Gracias a la enormidad del mercado brasilero, y al talento de su gente, el modelo ha funcionado mucho mejor, y por períodos mucho más largos, de lo que quisieran algunos economistas ortodoxos. Según Reid, entre 1930 y 1980, Brasil creció a una tasa promedio del 6,5 por ciento al año, quizás la más alta del mundo. Fue, dice Reid, el «momento chino» de Brasil. En este siglo, hasta hace un par de años, también hubo crecimiento robusto, gracias en parte al boom de los commodities. Pero de vez en cuando estalla una megacrisis, como la que culminó en el «plan real» de Fernando Henrique Cardoso en 1994. Dice lacónicamente Reid: «entre 1985 y 1994, la moneda cambió de nombre cinco veces, perdió nueve ceros, hasta finalmente ser dividida por 2.750».
El modelo está en crisis ahora porque el fin del boom de los commodities ha desenmascarado las trabas al quehacer económico que contribuyen a lo que llaman el «custo Brasil». Unos ejemplos. Según Reid, en un país de leyes laberínticas que ponen obstáculos a toda iniciativa, se introdujeron, entre 1988 y 2012, unas 30.000 nuevas reglas tributarias federales, más de tres al día; y casi diez veces más si se agregan las estatales y municipales. Todo esto para financiar un gasto fiscal que ha alcanzado el 40 por ciento del PIB, nivel de país muy rico, siendo que Brasil tiene servicios sociales de país pobre. Es que queda poco para invertir en educación o salud cuando una buena parte del gasto es destinada a salarios de funcionarios, pensiones (en Brasil, según Reid, jubilan a una edad promedio de 54 años con el 70 por ciento del último sueldo), y megasubsidios, muchos de ellos a grandes empresas, a través de créditos blandos del Banco Nacional de Desarrollo. El puro gasto social es altamente regresivo: entrega al 20 por ciento más rico 3,6 veces más que al 20 por ciento más pobre.

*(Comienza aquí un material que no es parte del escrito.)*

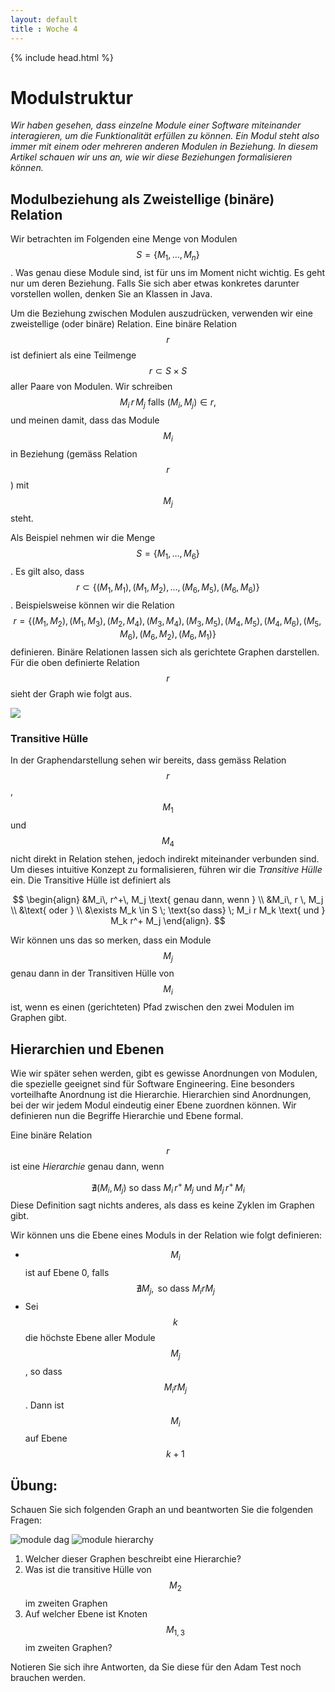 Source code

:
 ```yaml
---
layout: default
title : Woche 4
---
```


{% include head.html %}

# Modulstruktur

*Wir haben gesehen, dass einzelne Module einer Software miteinander interagieren, um die Funktionalität erfüllen zu können. Ein Modul steht also immer mit einem oder mehreren anderen Modulen in Beziehung. 
In diesem Artikel schauen wir uns an, wie wir diese Beziehungen formalisieren können.*

## Modulbeziehung als Zweistellige (binäre) Relation 

Wir betrachten im Folgenden eine Menge von Modulen $$S = \{ M_1, \ldots, M_n \}$$. Was genau diese Module sind, ist für uns im Moment nicht wichtig. Es geht nur um 
deren Beziehung. Falls Sie sich aber etwas konkretes darunter vorstellen wollen, denken Sie an Klassen in Java. 

Um die Beziehung zwischen Modulen auszudrücken, verwenden wir eine zweistellige (oder binäre) Relation. Eine binäre Relation $$r$$ ist definiert als 
eine Teilmenge $$ r \subset S \times S $$ aller Paare von Modulen. Wir schreiben
$$
    M_i\, r\, M_j \text{ falls } (M_i, M_j) \in r,
$$
und meinen damit, dass das Module $$M_i$$ in Beziehung (gemäss Relation $$r$$) mit $$M_j$$ steht.


Als Beispiel nehmen wir die Menge $$S = \{M_1, \ldots, M_6\}$$. Es gilt also, dass
$$
r \subset \{(M_1, M_1), (M_1, M_2), \ldots, (M_6, M_5), (M_6, M_6) \}
$$. Beispielsweise können wir die Relation
$$
r = \{ (M_1, M_2), (M_1, M_3), (M_2, M_4), (M_3, M_4), (M_3, M_5), (M_4, M_5), (M_4, M_6), (M_5, M_6), (M_6, M_2), (M_6, M_1) \}
$$ definieren. 
Binäre Relationen lassen sich als gerichtete Graphen darstellen. Für die oben definierte Relation $$r$$ sieht der Graph wie folgt aus. 


<img src="./images/module-dag.png" class="plain"/>

### Transitive Hülle

In der Graphendarstellung sehen wir bereits, dass gemäss Relation $$r$$, $$M_1$$ und $$M_4$$ nicht direkt in Relation stehen, 
jedoch indirekt miteinander verbunden sind. Um dieses intuitive Konzept zu formalisieren, führen wir die *Transitive Hülle* ein. 
Die Transitive Hülle ist definiert als

$$
    \begin{align} &M_i\, r^+\, M_j \text{ genau dann, wenn } \\ &M_i\, r \, M_j \\ &\text{ oder } \\ &\exists M_k \in S \;
    \text{so dass} \; M_i r M_k \text{ und } M_k r^+ M_j \end{align}. 
$$

Wir können uns das so merken, dass ein Module $$M_j$$ genau dann in der Transitiven Hülle von $$M_i$$ ist, wenn es einen (gerichteten) Pfad zwischen den zwei Modulen im 
Graphen gibt. 

## Hierarchien und Ebenen

Wie wir später sehen werden, gibt es gewisse Anordnungen von Modulen, die spezielle geeignet sind
für Software Engineering. Eine besonders vorteilhafte Anordnung ist die Hierarchie. Hierarchien sind Anordnungen, bei der wir jedem Modul eindeutig einer Ebene zuordnen können. Wir definieren nun  die Begriffe Hierarchie und Ebene formal. 

Eine binäre Relation $$r$$ ist eine *Hierarchie* genau dann, wenn 

$$
 \nexists (M_i, M_j)  \text{ so dass }  M_i \, r^+ \, M_j
                \text{ und } M_j \, r^+ \, M_i 
$$
Diese Definition sagt nichts anderes, als dass es keine Zyklen im Graphen gibt.

Wir können uns die Ebene eines Moduls in der Relation wie folgt definieren:

* $$M_i$$ ist auf Ebene 0, falls $$ \nexists M_j, \text{ so dass } M_i r M_j $$
* Sei $$k$$ die höchste Ebene aller Module $$M_j$$, so dass $$M_i r M_j$$. Dann ist $$M_i$$ auf Ebene $$k+1$$

## Übung:
Schauen Sie sich folgenden Graph an und beantworten Sie die folgenden Fragen:

![module dag](./images/module-dag.png)
![module hierarchy](./images/module-hierarchy.png)

1. Welcher dieser Graphen beschreibt eine Hierarchie?
2. Was ist die transitive H&uuml;lle von $$M_2$$ im zweiten Graphen
3. Auf welcher Ebene ist Knoten $$M_{1,3}$$ im zweiten Graphen?

Notieren Sie sich ihre Antworten, da Sie diese für den Adam Test noch brauchen werden.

Brasil ha sido capaz de hacer exitosos ajustes al modelo, como los de Cardoso entre 1994 y 2002. Pero han requerido una megacrisis. Ahora hay crisis, porque la economía está estancada, pero todavía parece leve comparada con las de antaño. Todavía hay pleno empleo. Por eso es posible que los votantes no se animen a cambiar a Dilma por una Marina que sí quiere hacer los cambios necesarios. Hace poco parecía que Marina iba a ganar, pero Dilma y su gente han desplegado una avasalladora campaña contra ella, acusándola de querer privar a los brasileros de sus conquistas sociales, y de mucho más: hasta de ser demasiado flaca para el cargo. Sería saludable para Brasil y para la región si en las próximas tres semanas Marina lograra sobreponerse a esta feroz campaña del terror.